The task | Exact transcript, pictures excluded: write out every record below.

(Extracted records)
━━━━━━━━━━━━━━━━━━━━━━━━━━━━━━

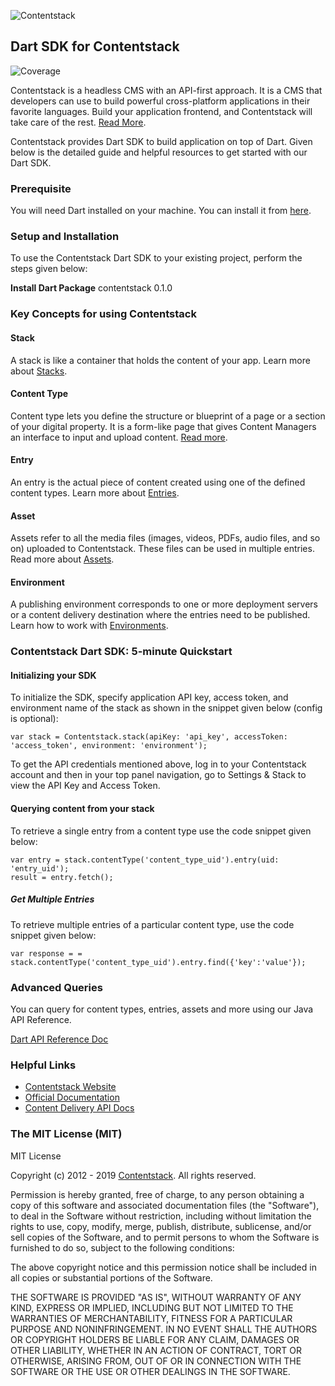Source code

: ![Contentstack](https://www.contentstack.com/docs/static/images/contentstack.png)

## Dart SDK for Contentstack 

![Coverage](https://github.com/contentstack/contentstack-dart/master/coverage_badge.svg?sanitize=true)

Contentstack is a headless CMS with an API-first approach. It is a CMS that developers can use to build powerful cross-platform applications in their favorite languages. Build your application frontend, and Contentstack will take care of the rest. [Read More](https://www.contentstack.com/).  
  
Contentstack provides Dart SDK to build application on top of Dart. Given below is the detailed guide and helpful resources to get started with our Dart SDK.  
  
### Prerequisite  
  
You will need Dart installed on your machine. You can install it from [here](https://dart.dev/get-dart).  
  
### Setup and Installation  
  
To use the Contentstack Dart SDK to your existing project, perform the steps given below:  
  
**Install Dart Package** 
contentstack 0.1.0
  
### Key Concepts for using Contentstack  
  
#### Stack  
  
A stack is like a container that holds the content of your app. Learn more about [Stacks](https://www.contentstack.com/docs/guide/stack).  
  
#### Content Type  
  
Content type lets you define the structure or blueprint of a page or a section of your digital property. It is a form-like page that gives Content Managers an interface to input and upload content. [Read more](https://www.contentstack.com/docs/guide/content-types).  
  
#### Entry  
  
An entry is the actual piece of content created using one of the defined content types. Learn more about [Entries](https://www.contentstack.com/docs/guide/content-management#working-with-entries).  
  
#### Asset  
  
Assets refer to all the media files (images, videos, PDFs, audio files, and so on) uploaded to Contentstack. These files can be used in multiple entries. Read more about [Assets](https://www.contentstack.com/docs/guide/content-management#working-with-assets).  
  
#### Environment  
  
A publishing environment corresponds to one or more deployment servers or a content delivery destination where the entries need to be published. Learn how to work with [Environments](https://www.contentstack.com/docs/guide/environments).  
  
  
  
### Contentstack Dart SDK: 5-minute Quickstart  
  
#### Initializing your SDK  
  
To initialize the SDK, specify application  API key, access token, and environment name of the stack as shown in the snippet given below (config is optional):  

    var stack = Contentstack.stack(apiKey: 'api_key', accessToken: 'access_token', environment: 'environment');
 
To get the API credentials mentioned above, log in to your Contentstack account and then in your top panel navigation, go to Settings & Stack to view the API Key and Access Token.  
  
#### Querying content from your stack  
  
To retrieve a single entry from a content type use the code snippet given below:  
  
    var entry = stack.contentType('content_type_uid').entry(uid: 'entry_uid');  
    result = entry.fetch();
##### Get Multiple Entries  
  
To retrieve multiple entries of a particular content type, use the code snippet given below:  
  
	var response = = stack.contentType('content_type_uid').entry.find({'key':'value'});  
  
  
### Advanced Queries  
  
You can query for content types, entries, assets and more using our Java API Reference.  
  
[Dart API Reference Doc](https://www.contentstack.com/docs/platforms/dart/api-reference/)  
  
### Helpful Links  
  
- [Contentstack Website](https://www.contentstack.com)  
- [Official Documentation](https://contentstack.com/docs)  
- [Content Delivery API Docs](https://contentstack.com/docs/apis/content-delivery-api/)  
  
  
### The MIT License (MIT)  
    
MIT License

Copyright (c) 2012 - 2019 [Contentstack](https://www.contentstack.com/). All rights reserved.


Permission is hereby granted, free of charge, to any person obtaining a copy
of this software and associated documentation files (the "Software"), to deal
in the Software without restriction, including without limitation the rights
to use, copy, modify, merge, publish, distribute, sublicense, and/or sell
copies of the Software, and to permit persons to whom the Software is
furnished to do so, subject to the following conditions:

The above copyright notice and this permission notice shall be included in all
copies or substantial portions of the Software.

THE SOFTWARE IS PROVIDED "AS IS", WITHOUT WARRANTY OF ANY KIND, EXPRESS OR
IMPLIED, INCLUDING BUT NOT LIMITED TO THE WARRANTIES OF MERCHANTABILITY,
FITNESS FOR A PARTICULAR PURPOSE AND NONINFRINGEMENT. IN NO EVENT SHALL THE
AUTHORS OR COPYRIGHT HOLDERS BE LIABLE FOR ANY CLAIM, DAMAGES OR OTHER
LIABILITY, WHETHER IN AN ACTION OF CONTRACT, TORT OR OTHERWISE, ARISING FROM,
OUT OF OR IN CONNECTION WITH THE SOFTWARE OR THE USE OR OTHER DEALINGS IN THE
SOFTWARE.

━━━━━━━━━━━━━━━━━━━━━━━━━━━━━━

Result of the exercise |
Source code

: ![Contentstack](https://www.contentstack.com/docs/static/images/contentstack.png)

## Dart SDK for Contentstack 

![Coverage](https://github.com/contentstack/contentstack-dart/master/coverage_badge.svg?sanitize=true)

Contentstack is a headless CMS with an API-first approach. It is a CMS that developers can use to build powerful cross-platform applications in their favorite languages. Build your application frontend, and Contentstack will take care of the rest. [Read More](https://www.contentstack.com/).  
  
Contentstack provides Dart SDK to build application on top of Dart. Given below is the detailed guide and helpful resources to get started with our Dart SDK.  
  
### Prerequisite  
  
You will need Dart installed on your machine. You can install it from [here](https://dart.dev/get-dart).  
  
### Setup and Installation  
  
To use the Contentstack Dart SDK to your existing project, perform the steps given below:  
  
**Install Dart Package** 
contentstack 0.1.0
  
### Key Concepts for using Contentstack  
  
#### Stack  
  
A stack is like a container that holds the content of your app. Learn more about [Stacks](https://www.contentstack.com/docs/guide/stack).  
  
#### Content Type  
  
Content type lets you define the structure or blueprint of a page or a section of your digital property. It is a form-like page that gives Content Managers an interface to input and upload content. [Read more](https://www.contentstack.com/docs/guide/content-types).  
  
#### Entry  
  
An entry is the actual piece of content created using one of the defined content types. Learn more about [Entries](https://www.contentstack.com/docs/guide/content-management#working-with-entries).  
  
#### Asset  
  
Assets refer to all the media files (images, videos, PDFs, audio files, and so on) uploaded to Contentstack. These files can be used in multiple entries. Read more about [Assets](https://www.contentstack.com/docs/guide/content-management#working-with-assets).  
  
#### Environment  
  
A publishing environment corresponds to one or more deployment servers or a content delivery destination where the entries need to be published. Learn how to work with [Environments](https://www.contentstack.com/docs/guide/environments).  
  
  
  
### Contentstack Dart SDK: 5-minute Quickstart  
  
#### Initializing your SDK  
  
To initialize the SDK, specify application  API key, access token, and environment name of the stack as shown in the snippet given below (config is optional):  

    var stack = Contentstack.stack(apiKey: 'api_key', accessToken: 'access_token', environment: 'environment');
 
To get the API credentials mentioned above, log in to your Contentstack account and then in your top panel navigation, go to Settings & Stack to view the API Key and Access Token.  
  
#### Querying content from your stack  
  
To retrieve a single entry from a content type use the code snippet given below:  
  
    var entry = stack.contentType('content_type_uid').entry(uid: 'entry_uid');  
    result = entry.fetch();
##### Get Multiple Entries  
  
To retrieve multiple entries of a particular content type, use the code snippet given below:  
  
	var response = = stack.contentType('content_type_uid').entry.find({'key':'value'});  
  
  
### Advanced Queries  
  
You can query for content types, entries, assets and more using our Java API Reference.  
  
[Dart API Reference Doc](https://www.contentstack.com/docs/platforms/dart/api-reference/)  
  
### Helpful Links  
  
- [Contentstack Website](https://www.contentstack.com)  
- [Official Documentation](https://contentstack.com/docs)  
- [Content Delivery API Docs](https://contentstack.com/docs/apis/content-delivery-api/)  
  
  
### The MIT License (MIT)  
    
MIT License

Copyright (c) 2012 - 2019 [Contentstack](https://www.contentstack.com/). All rights reserved.


Permission is hereby granted, free of charge, to any person obtaining a copy
of this software and associated documentation files (the "Software"), to deal
in the Software without restriction, including without limitation the rights
to use, copy, modify, merge, publish, distribute, sublicense, and/or sell
copies of the Software, and to permit persons to whom the Software is
furnished to do so, subject to the following conditions:

The above copyright notice and this permission notice shall be included in all
copies or substantial portions of the Software.

THE SOFTWARE IS PROVIDED "AS IS", WITHOUT WARRANTY OF ANY KIND, EXPRESS OR
IMPLIED, INCLUDING BUT NOT LIMITED TO THE WARRANTIES OF MERCHANTABILITY,
FITNESS FOR A PARTICULAR PURPOSE AND NONINFRINGEMENT. IN NO EVENT SHALL THE
AUTHORS OR COPYRIGHT HOLDERS BE LIABLE FOR ANY CLAIM, DAMAGES OR OTHER
LIABILITY, WHETHER IN AN ACTION OF CONTRACT, TORT OR OTHERWISE, ARISING FROM,
OUT OF OR IN CONNECTION WITH THE SOFTWARE OR THE USE OR OTHER DEALINGS IN THE
SOFTWARE.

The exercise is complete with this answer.